It is customary for a forensic evaluation to be ordered in a custody case to aid the court in determining the appropriate custodial arrangement. This process requires both litigants to cooperate with the forensic evaluation process, which would include interviews with the evaluator, providing the evaluator documentation to support claims and also providing the evaluator with contact to others who have information relative to the claims being made.

After receiving the forensic evaluator’s report, it is often the case that one party is dissatisfied with the report and seeks to have the report stricken and to have the forensic evaluator disqualified. In order to accomplish this, it is the movant’s burden to prove to the judge presiding over the matter that the forensic evaluator was biased, impartial or hostile. This would normally require the moving party to file a motion to disqualify the forensic evaluation and include proof of hostility, partiality or bias. The simple fact that the moving part was not happy with the recommendations is not enough.

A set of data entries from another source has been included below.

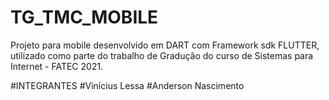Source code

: # TG_TMC_MOBILE
Projeto para mobile desenvolvido em DART com Framework sdk FLUTTER, utilizado como parte do trabalho de Gradução do curso de Sistemas para Internet - FATEC 2021.

#INTEGRANTES
#Vinícius Lessa
#Anderson Nascimento
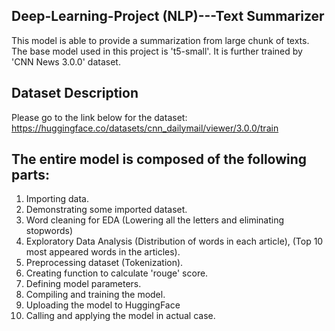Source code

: ## Deep-Learning-Project (NLP)---Text Summarizer

This model is able to provide a summarization from large chunk of texts. The base model used in this project is 't5-small'. It is further trained by 'CNN News 3.0.0' dataset.

## Dataset Description
Please go to the link below for the dataset:
https://huggingface.co/datasets/cnn_dailymail/viewer/3.0.0/train

## The entire model is composed of the following parts:

1. Importing data.
2. Demonstrating some imported dataset.
3. Word cleaning for EDA (Lowering all the letters and eliminating stopwords)
4. Exploratory Data Analysis (Distribution of words in each article), (Top 10 most appeared words in the articles).
5. Preprocessing dataset (Tokenization).
6. Creating function to calculate 'rouge' score.
7. Defining model parameters.
8. Compiling and training the model.
9. Uploading the model to HuggingFace 
10. Calling and applying the model in actual case.

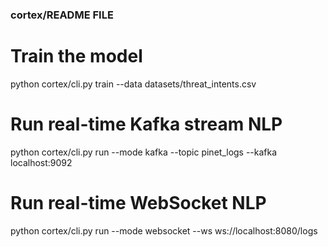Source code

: ### cortex/README FILE

# Train the model
python cortex/cli.py train --data datasets/threat_intents.csv

# Run real-time Kafka stream NLP
python cortex/cli.py run --mode kafka --topic pinet_logs --kafka localhost:9092

# Run real-time WebSocket NLP
python cortex/cli.py run --mode websocket --ws ws://localhost:8080/logs
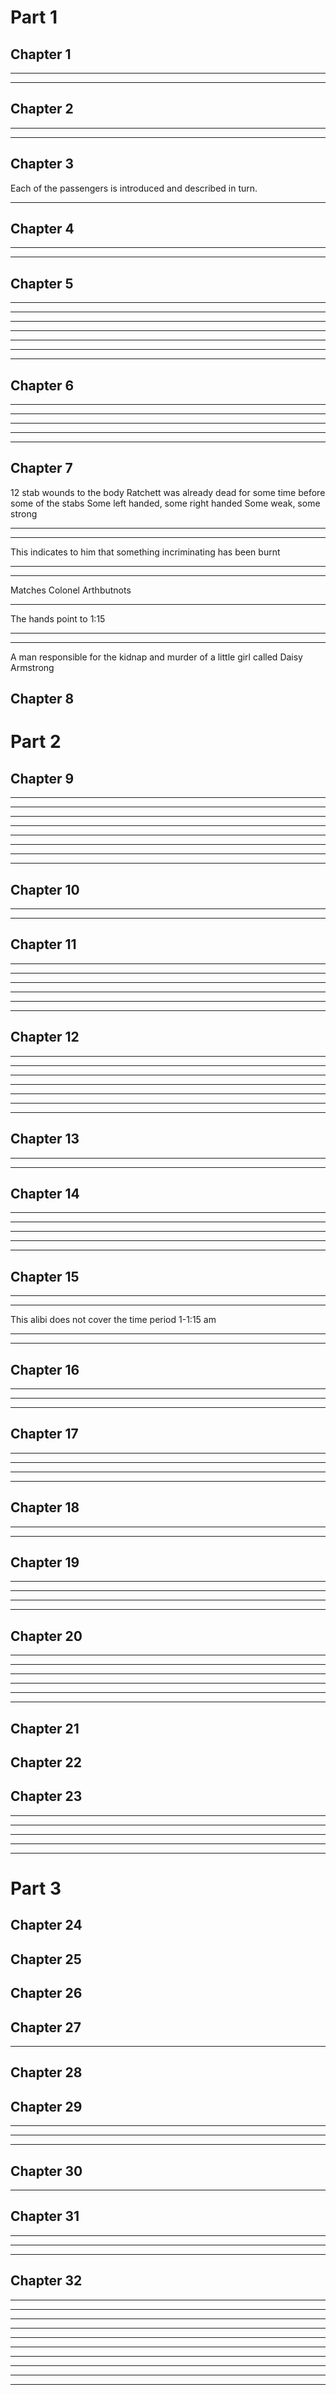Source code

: # Part 1
## Chapter 1
<!--- Poirot boards the Taurus Express on his way to Istanbul --->





* * *


<!--- Poirot observes the behaviour of Mary Debenham and Colonel Arbuthnot, and decides they are known to each other --->





* * *


<!--- At a rest stop in Konya, Poirot overheats Mary say to Arbuthnot: “When it’s all over…" --->





## Chapter 2
<!--- Poirot arrives in Stamboul and checks in at the Tokatlian Hotel, where Poirot books into the Orient Express --->





* * *


<!--- Over dinner, Poirot observes Ratchett and Hector MacQueen at a nearby table, and immediately distrusts Ratchett. --->





* * *


<!--- Poirot boards the train, where he shares a carriage with Hector MacQueen. --->





## Chapter 3
<!--- Poirot shares lunch on the train with M. Bouc, while observing the other passengers. --->


Each of the passengers is introduced and described in turn.


* * *


<!--- Ratchett approaches Poirot and asks him to investigate threats against him, which Poirot refuses. --->





## Chapter 4
<!--- At Belgrade, Poirot is moved to a first class carriage, directly next to Ratchett and near to Mrs Hubbard. He overhears MacQueen and Arbuthnot planning further discussion in MacQueen’s carriage --->





* * *


<!--- After falling asleep, Poirot is awakened by a a loud groan and ringing bell. He notices the train has stopped. --->





* * *


<!--- After multiple passengers hear a groan, the Conductor answers Ratchett’s ringing bell, and Rachett replies in French to assure him he is okay. --->





## Chapter 5
<!--- Mrs Hubbard hears someone in her compartment and rings for the conductor --->





* * *


<!--- The Condutor brings mineral water to Poirot --->





* * *


<!--- Poirot hears a noise and sees a women in a dressing gown in the corridor --->





* * *


<!--- Poirot returns to his compartment and sleeps until morning. --->





* * *


<!--- Poirot has breakfast in the dining car with the other passengers, and observes that they are all nervously contacting family and friends. --->





* * *


<!--- M. Bouc calls Poirot to his cabin, and tells him that Ratchett has been stabbed. --->





* * *


<!--- M. Bouc discusses details of the case with Poirot --->





* * *


<!--- Poirot accepts M. Bouc’s request to take the case. --->





## Chapter 6
<!--- The passports and tickets of all passengers are gathered --->





* * *


<!--- Poirot talks to MacQueen about the murder, as he had seen him with Ratchett previously. --->





* * *


<!--- MacQueen mentions that he travels with Ratchett because Ratchett does not know any languages --->





* * *


<!--- MacQueen mentions that he believes Ratchett’s name is an alias --->





* * *


<!--- MacQueen shows Poirot the threatening letters left for Ratchett, which Poirot determines were written by several different people. --->





* * *


<!--- MacQueen provides testimony that he last saw Ratchett when he took down a memoranda of letters --->





## Chapter 7
<!--- Poirot examines the dead man's body and compartment --->


12 stab wounds to the body
Ratchett was already dead for some time before some of the stabs
Some left handed, some right handed
Some weak, some strong



* * *


<!--- Poirot notices some stab wounds were delivered right handed, and others left handed; some are deep and some mere scratches. --->





* * *


<!--- Poirot finds two different kinds of matches in compartment --->


This indicates to him that something incriminating has been burnt


* * *


<!--- Poirot finds women's handkerchief with the initial 'H' --->





* * *


<!--- Poirot finds tobacco pipe --->


Matches Colonel Arthbutnots


* * *


<!--- Poirot finds smashed watch showing the time 12:45, but is sceptical this indicates the time of death because he too has read too much Agatha Christie. --->


The hands point to 1:15


* * *


<!--- Poirot finds scrap of paper with the words "-member little Daisy Armstrong" --->





* * *


<!--- Poirot recognises the name, and instantly knows the true identity of Ratchett as an American named Cassetti. --->


A man responsible for the kidnap and murder of a little girl called Daisy Armstrong



## Chapter 8
<!--- Poirot, the coroner and M. Bouc share lunch, where Poirot explains the identity of the victim and details of the Armstrong case. --->





# Part 2
## Chapter 9
<!--- Poirot interviews the Conductor, who recounts his previous nights actions --->





* * *


<!--- Ratchett asks for his bed to be made while he was at dinner so he can retire early. --->





* * *


<!--- MacQueen takes down memoranda of letters with Mr Ratchett. This is observed by the Conductor, who states that no one else was seen entering Ratchett’s room that night. --->





* * *


<!--- The Conductor recounts responding to Ratchett’s bell, as Poirot had witnessed on the night --->





* * *


<!--- The Conductor confirms that MacQueen and Arbuthnot talked in their cabin late into the night. --->





* * *


<!--- MacQueen calls conductor and has him make up his bed --->





* * *


<!--- The Conductor talks with his co-workers in the adjacent carriage --->





* * *


<!--- The Conductor answers the bell of Mrs Hubbard --->





* * *


<!--- The Conductor recounts bringing mineral water to Poirot --->





## Chapter 10
<!--- Poirot interviews MacQueen --->





* * *


<!--- Poirot informs MacQueen of Ratchett’s real identity. MacQueen reacts with surprise, and reveals his connection to the Armstrong case. --->





* * *


<!--- MacQueen talks politics with Colonel Arbuthnot --->





## Chapter 11
<!--- Poirot interviews the Valet --->





* * *


<!--- The Valet leaves Ratchett with sleeping draught beside him --->





* * *


<!--- The Valet returns to his compartment and reads --->





* * *


<!--- Conductor makes the beds for The Valet and Antonio Foscarelli --->





* * *


<!--- The Valet lies awake with a toothache --->





* * *


<!--- Antonio Foscarelli reads in his compartment, which is confirmed by The Valet who shared his room --->





* * *


<!--- Poirot asks The Valet if he is a pipe smoker, but he claims he only smokes cigarettes --->





## Chapter 12
<!--- Poirot interviews Mrs Hubbard --->





* * *


<!--- Mrs Hubbard claims the murderer entered her room the previous night, as she awoke to a shadowy figure. She called the conductor, as witnessed by Poirot. --->





* * *


<!--- Upon investigation, no one was found, but the door to Ratchett’s room wasn’t bolted. --->





* * *


<!--- Mrs Hubbard hands Poirot a button from a train conductor’s uniform which she found near her bed --->





* * *


<!--- Mrs Hubbard asks Greta Ohlsson to confirm the door to Ratchett’s room is bolted before she goes to bed. --->





* * *


<!--- Greta Ohlsson is observed by Mrs Hubbard entering Rachett's apartment by mistake --->





* * *


<!--- Poirot informs Mrs Hubbard of Ratchett’s true identity, but she denies a connection. --->





* * *


<!--- Mrs Hubbard denies owning a red dressing gown, and says the handkerchief with “H” written on it is not hers --->





## Chapter 13
<!--- Greta Ohlsson confirms Mrs Hubbards recollections --->





* * *


<!--- Greta confirms that Mary Debenham never left the carriage they shared --->





* * *


<!--- Greta denies having ever been to America --->





## Chapter 14
<!--- Poirot asks The Conductor about the button found by Mrs Hubbard, but he denies it is his and finds colleagues to vouch for his whereabouts. --->





* * *


<!--- Poirot interviews Princess Drawgonmiroff --->





* * *


<!--- Princess Dragonmiroff rings for her maid, Hildegard Schmidt --->





* * *


<!--- Hildegarde Schmidt reads aloud to Princess Dragonmiroff --->





* * *


<!--- After Poirot reveals Ratchett’s identitiy, Princess Dragomiroff reveals she knew Daisy’s grandmother, Linda Arden. --->





* * *


<!--- Princess Dragomiroff claims her dressing gown is black satin --->





## Chapter 15
<!--- Poirot interviews Count and Countess Andrenyi --->





* * *


<!--- Countess Andrenyi takes a sleeping draught and sleeps, as witnessed by her husband --->





* * *


<!--- Count Andrenyi sleeps --->


This alibi does not cover the time period 1-1:15 am


* * *


<!--- The Countess claims her husband smokes cigarettes and cigars, but not a pipe --->





* * *


<!--- The Countess claims her dressing gown is yellow --->





## Chapter 16
<!--- Poirot interviews Colonel Arbuthnot --->





* * *


<!--- Arbuthnot volunteers that he smokes a pipe --->





* * *


<!--- Arburthnot admits he remembers Colonel Armstrong when pushed by Poirot. --->





* * *


<!--- Arbuthnot confirms he was up late in discussion with MacQueen --->





## Chapter 17
<!--- Poirot interviews Cyrus Hardman --->





* * *


<!--- Hardman claims he is a traveling salesman, then comes clean and claims to be a private detective --->





* * *


<!--- Hardman reveals he had taken a job protecting Ratchett, and so kept watch all night. He corroborates the Conductor’s story. --->





* * *


<!--- Hardman volunteers that he knew MacQueen and had worked with his father --->





* * *


<!--- When offered, Hardman opts for a cigarette rather than a tobacco pipe --->





## Chapter 18
<!--- Poirot interviews Antonio Foscarelli --->





* * *


<!--- Foscarelli confirms the story of the Valet, that they both remained in their compartment all night --->





* * *


<!--- After Foscarelli leaves, M. Bouc shows his prejudice by insisting it must be him because Italians use knives. --->





## Chapter 19
<!--- Poirot interviews Mary Debenham, who is uncooperative and evasive during the interview --->





* * *


<!--- Mary Debenham sleeps --->





* * *


<!--- Mary Debenham denies owning the scarlet dressing gown --->





* * *


<!--- Mary Debenham wakes and sees a women in a dressing gown in the corridor --->





* * *


<!--- Greta Ohlsson returns to her compartment and sleeps --->





## Chapter 20
<!--- Poirot interviews Greta Ohlsson --->





* * *


<!--- Hildegarde corroborates Mary Debenham’s version of events. --->





* * *


<!--- Hildegarde claims her dressing gown is dark blue --->





* * *


<!--- Hildegarde reacts to being asked about a woman in a scarlett dressing gown, but denies seeing one --->





* * *


<!--- Hildegarde claims to have seen a conductor leave an apartment and ignore a ringing bell --->





* * *


<!--- Hildegarde claims not to own the handkerchief --->





* * *


<!--- Hildegarde participates in a line up, and claims none of the three conductors was the person she saw when --->





## Chapter 21
<!--- Mrs Hubbard finds bloody knife in her sponge-bag --->





## Chapter 22
<!--- Poirot examines the lock between Mrs Hubbard’s and Ratchett’s rooms, and believes it may have only been locked from Ratchett’s side. --->





## Chapter 23
<!--- Poirot searches the passengers’ luggage to find the missing dressing gown and conductor’s uniform --->





* * *


<!--- Poirot finds pipe cleaners in Arbuthnot’s compartment that match those found in Ratchett’s room --->





* * *


<!--- Poirot finds a bottle of a sleeping drug in Countess Andrenyi’s room --->





* * *


<!--- Poirot asks Mary Debenham about her “when its all over” comment the previous day. --->





* * *


<!--- Poirot finds conductors uniform in Hildegarde Schmidt's compartment --->





* * *


<!--- Poirot finds dressing gown in his own compartment --->





# Part 3
## Chapter 24
<!--- Poirot discusses the case with the doctor and inspector --->





## Chapter 25
## Chapter 26
## Chapter 27
<!--- Under pressure from Poirot, the Countess confirms that she is Helena Goldenberg and therefore had motive, but insists she is not the killer. --->





* * *


<!--- The Countess confirms Daisy’s household included a nursemaid, nurse, and governess. --->





## Chapter 28
<!--- Princess Dragomiroff claims ownership of the handkerchief, and admits she knew the Countess was related to the Armstrongs. --->





## Chapter 29
<!--- Poirot interviews Colonel Arbuthnot for a second time --->





* * *


<!--- Poirot again confronts Colonel Arbuthnot regarding the pipe-cleaner, but Arbuthnot stonewalls him --->





* * *


<!--- Poirot asks Arbuthnot about his conversation with Ms Debenham in Syria, which he refuses to answer. --->





* * *


<!--- Poirot confronts Arbuthnot with a guess that Mary Debenham was the Countess’s governess. Arbuthnot silence confirms to Poirot that he is correct. --->





## Chapter 30
<!--- Poirot sends for Mary Debenham, and suggests to her that she was living with the Armstrongs when Daisy was murdered. Mary admits this is true and that she previously lied. --->





* * *


<!--- Arbuthnot becomes defensive of Mary, and threatens Poirot with injury, before they both leave, denying Mary had any involvement in Ratchett’s murder. --->





## Chapter 31
<!--- Poirot calls for Foscarelli and correctly guesses that he acted as the Armstrong’s chauffer. --->





* * *


<!--- Poirot calls for Greta Ohlsson, and she admits she was Daisy Armstrong’s nurse. --->





* * *


<!--- The Valet comes forward to admit he was Colonel Armstrong’s assistant in the war, and apologises for his earlier deceipt. --->





* * *


<!--- Poirot questions Hardman’s history with the Armstrongs, but he denies any connection. --->





## Chapter 32
<!--- In front of the assembled passengers, Poirot announces he has two theories of the crime, and will leave it to M. Bouc and Dr Constantine to “judge" which is correct. --->





* * *


<!--- Poirot covers the known facts of the case, including the time of murder and that it was believed no one had departed the train. --->





* * *


<!--- Poirot proposes one possible theory, involving an unknown assailant who snuck onto the train, murdered Ratchett, discarded the uniform in Hildegarde’s luggage and left the train --->





* * *


<!--- M. Bouc and Dr Constantine express shock and doubt at this theory, given it runs contrary to much of the evidence and theories they have seen earlier --->





* * *


<!--- Poirot then proposes a second possible theory, that all of the passengers colluded and participated in the murder to exact justice against Ratchett. --->





* * *


<!--- Poirot concludes the smashed watch was set to a fake time, and that MacQueen had lied about Ratchett not speaking French to make Poirot think Ratchett was dead at 12:37am, whereas the true murder occurred closer to 2:00am. --->





* * *


<!--- Poirot concludes the threatening letters, unknown assailant, conductor’s uniform and red dressing gown were all decoys designed to confuse the investigation. --->





* * *


<!--- Poirot determines that of the 13 guests who delivered 12 stab wounds, it was the Countess that did not take part, as she was the person with the greatest motive and her husband instead took her place. --->





* * *


<!--- Poirot concludes that Linda Arden, Daisy’s grandmother, was the mastermind behind her plan, at which point Mrs Hubbard announces herself as Linda. --->





* * *


<!--- Linda Arden confirms many details of Poirot’s theory, and confirms the remaining connections between the passengers and the Armstrong family. She insists it was an act of justice and not revenge. --->





* * *


<!--- Finally understanding why Poirot outlined his first potential solution, M. Bouc and Dr Constantine agree to go along with Poirot’s conspiracy, and present the decoy solution to police after all. --->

Having a forensic evaluator disqualified from a case is not easy to do and it can be risky. If you fail to have the forensic evaluator disqualified, it may even backfire and offend the said evaluator, which may make matters worse than they already are.

Unless you have convincing evidence of hostility, partiality or bias, it may be better to allow your attorney to challenge the forensic evaluator on cross-examination at a hearing and flush out any perceived inequities in the evaluator and evaluation.